Dr. Ulrike Niemeier and her co-authors have successfully simulated the transport of a volcanic water vapor cloud through the stratosphere. The simulation agreed in many details very well with the observations which was the basis to show how the water vapor cloud itself influences its transport.

The massive eruption of the submarine volcano Hunga Tonga-Hunga Ha'apai in January 2022 changed the water vapor content of the stratosphere. The eruption injected about 150 Tg of water vapor (H2O), about 10% of the total stratospheric H2O content, to altitudes above 50 km. The cloud showed a rapid descent from the initial injection height of about 50 km to an altitude range of 22–27 km during the first weeks after the eruption. Therefore, the authors studied the spatial evolution of the volcanic H2O cloud over a period of about one and a half years in two ways: They analyzed H2O mixing ratio observations provided by the Microwave Limb Sounder (MLS) instrument onboard the Aura satellite and simulated the transport of the H2O cloud using the ICON model. The authors were particularly interested in whether the water vapor cloud itself influences its transport.

The simulated spatial evolution of the H2O cloud is very close to the MLS observations. In both cases, the vertical transport of the H2O cloud had three phases: an initial subsidence phase, a stable phase, and a rising phase. The authors showed that radiative cooling of the H2O clearly affects the transport of the H2O cloud and is the main driver within the subsidence phase. Radiative cooling also counteracts the large-scale rising motion in the tropics, leading to the stable phase, and modulates the large-scale transport of the H2O cloud for about nine months. This behavior of the cloud is mainly caused by radiative cooling due to infrared emission from water vapor: the temperature inside the H2O cloud is lower than outside the cloud. The authors also investigate the extent to which the transport is influenced by other factors, such as the wind system Quasi-Biennial Oscillation (QBO). The close agreement with observations shows that the model simulates many aspects of the H2O cloud evolution very well, the radiative cooling and the related cloud microphysics, the meridional transport towards the poles and the phases of the QBO.

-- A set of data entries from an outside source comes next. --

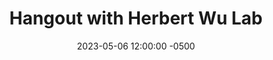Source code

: ---
layout: default
image: /assets/images/posts/lab_outing/lab_outing.jpg
title: "Hangout with Herbert Wu Lab"
date: 2023-05-06 12:00:00 -0500
type: press # announcement, story, press
link: https://www.google.com/
highlight: true
---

This study is the first scientific application of a new ICON model configuration being developed jointly with the German Weather Service for use in Extended Predictions and Projections (XPP). ICON was used in a coarse horizontal resolution version (160 km) of the numerical weather prediction (NWP) configuration of the ICON atmosphere model, where the land model and the vertical diffusion scheme of the NWP configuration are replaced by the JSBACH model. The simulations were performed with a newly designed vertical grid with a maximum vertical resolution of 500 m in the stratosphere. This study allowed to see the performance of the stratospheric dynamics in a free-running, non-nudged version of this model.

Original publication

Niemeier, U., Wallis, S., Timmreck, C., van Pham, T., & von Savigny, C. (2023). How the Hunga Tonga—Hunga Ha'apai water vapor cloud impacts its transport through the stratosphere: Dynamical and radiative effects. Geophysical Research Letters, 50, e2023GL106482.